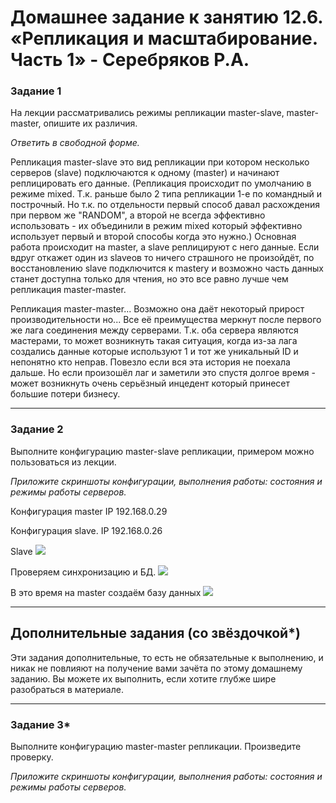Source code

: # Домашнее задание к занятию 12.6. «Репликация и масштабирование. Часть 1» - Серебряков Р.А.

### Задание 1

На лекции рассматривались режимы репликации master-slave, master-master, опишите их различия.

*Ответить в свободной форме.*

Репликация master-slave это вид репликации при котором несколько серверов (slave) подключаются к одному (master) и начинают реплицировать его данные. 
(Репликация происходит по умолчанию в режиме mixed. Т.к. раньше было 2 типа репликации 1-е по командный и построчный. Но т.к. по отдельности первый способ давал расхождения при первом же "RANDOM", а второй не всегда эффективно использовать - их объединили в режим mixed который эффективно использует первый и второй способы когда это нужно.)
Основная работа происходит на  master, а slave реплицируют с него данные. Если вдруг откажет один из slaveов то ничего страшного не произойдёт, по восстановлению slave подключится к masterу и возможно часть данных станет доступна только для чтения, но это все равно лучше чем репликация master-master.

Репликация master-master... Возможно она даёт некоторый прирост производительности но... Все её преимущества меркнут после первого же лага соединения между серверами. Т.к. оба сервера являются мастерами, то может возникнуть такая ситуация, когда из-за лага создались данные которые используют 1 и тот же уникальный ID и непонятно кто неправ. Повезло если вся эта история не поехала дальше. Но если произошёл лаг и заметили это спустя долгое время - может возникнуть очень серьёзный инцедент который принесет большие потери бизнесу.

---

### Задание 2

Выполните конфигурацию master-slave репликации, примером можно пользоваться из лекции.

*Приложите скриншоты конфигурации, выполнения работы: состояния и режимы работы серверов.*

Конфигурация master
IP 192.168.0.29


Конфигурация slave. 
IP 192.168.0.26

Slave
![](.img/2.1.png)


Проверяем синхронизацию и БД.
![](.img/2.2.png)


В это время на master создаём базу данных
![](.img/2.3.png)



---

## Дополнительные задания (со звёздочкой*)
Эти задания дополнительные, то есть не обязательные к выполнению, и никак не повлияют на получение вами зачёта по этому домашнему заданию. Вы можете их выполнить, если хотите глубже шире разобраться в материале.

---

### Задание 3* 

Выполните конфигурацию master-master репликации. Произведите проверку.

*Приложите скриншоты конфигурации, выполнения работы: состояния и режимы работы серверов.*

| WORK TO COMPLETE |
Set the records down again exactly, and omit any picture in them.

| EXERCISE RESULT |
Source code

: # Домашнее задание к занятию 12.6. «Репликация и масштабирование. Часть 1» - Серебряков Р.А.

### Задание 1

На лекции рассматривались режимы репликации master-slave, master-master, опишите их различия.

*Ответить в свободной форме.*

Репликация master-slave это вид репликации при котором несколько серверов (slave) подключаются к одному (master) и начинают реплицировать его данные. 
(Репликация происходит по умолчанию в режиме mixed. Т.к. раньше было 2 типа репликации 1-е по командный и построчный. Но т.к. по отдельности первый способ давал расхождения при первом же "RANDOM", а второй не всегда эффективно использовать - их объединили в режим mixed который эффективно использует первый и второй способы когда это нужно.)
Основная работа происходит на  master, а slave реплицируют с него данные. Если вдруг откажет один из slaveов то ничего страшного не произойдёт, по восстановлению slave подключится к masterу и возможно часть данных станет доступна только для чтения, но это все равно лучше чем репликация master-master.

Репликация master-master... Возможно она даёт некоторый прирост производительности но... Все её преимущества меркнут после первого же лага соединения между серверами. Т.к. оба сервера являются мастерами, то может возникнуть такая ситуация, когда из-за лага создались данные которые используют 1 и тот же уникальный ID и непонятно кто неправ. Повезло если вся эта история не поехала дальше. Но если произошёл лаг и заметили это спустя долгое время - может возникнуть очень серьёзный инцедент который принесет большие потери бизнесу.

---

### Задание 2

Выполните конфигурацию master-slave репликации, примером можно пользоваться из лекции.

*Приложите скриншоты конфигурации, выполнения работы: состояния и режимы работы серверов.*

Конфигурация master
IP 192.168.0.29


Конфигурация slave. 
IP 192.168.0.26

Slave
![](.img/2.1.png)


Проверяем синхронизацию и БД.
![](.img/2.2.png)


В это время на master создаём базу данных
![](.img/2.3.png)



---

## Дополнительные задания (со звёздочкой*)
Эти задания дополнительные, то есть не обязательные к выполнению, и никак не повлияют на получение вами зачёта по этому домашнему заданию. Вы можете их выполнить, если хотите глубже шире разобраться в материале.

---

### Задание 3* 

Выполните конфигурацию master-master репликации. Произведите проверку.

*Приложите скриншоты конфигурации, выполнения работы: состояния и режимы работы серверов.*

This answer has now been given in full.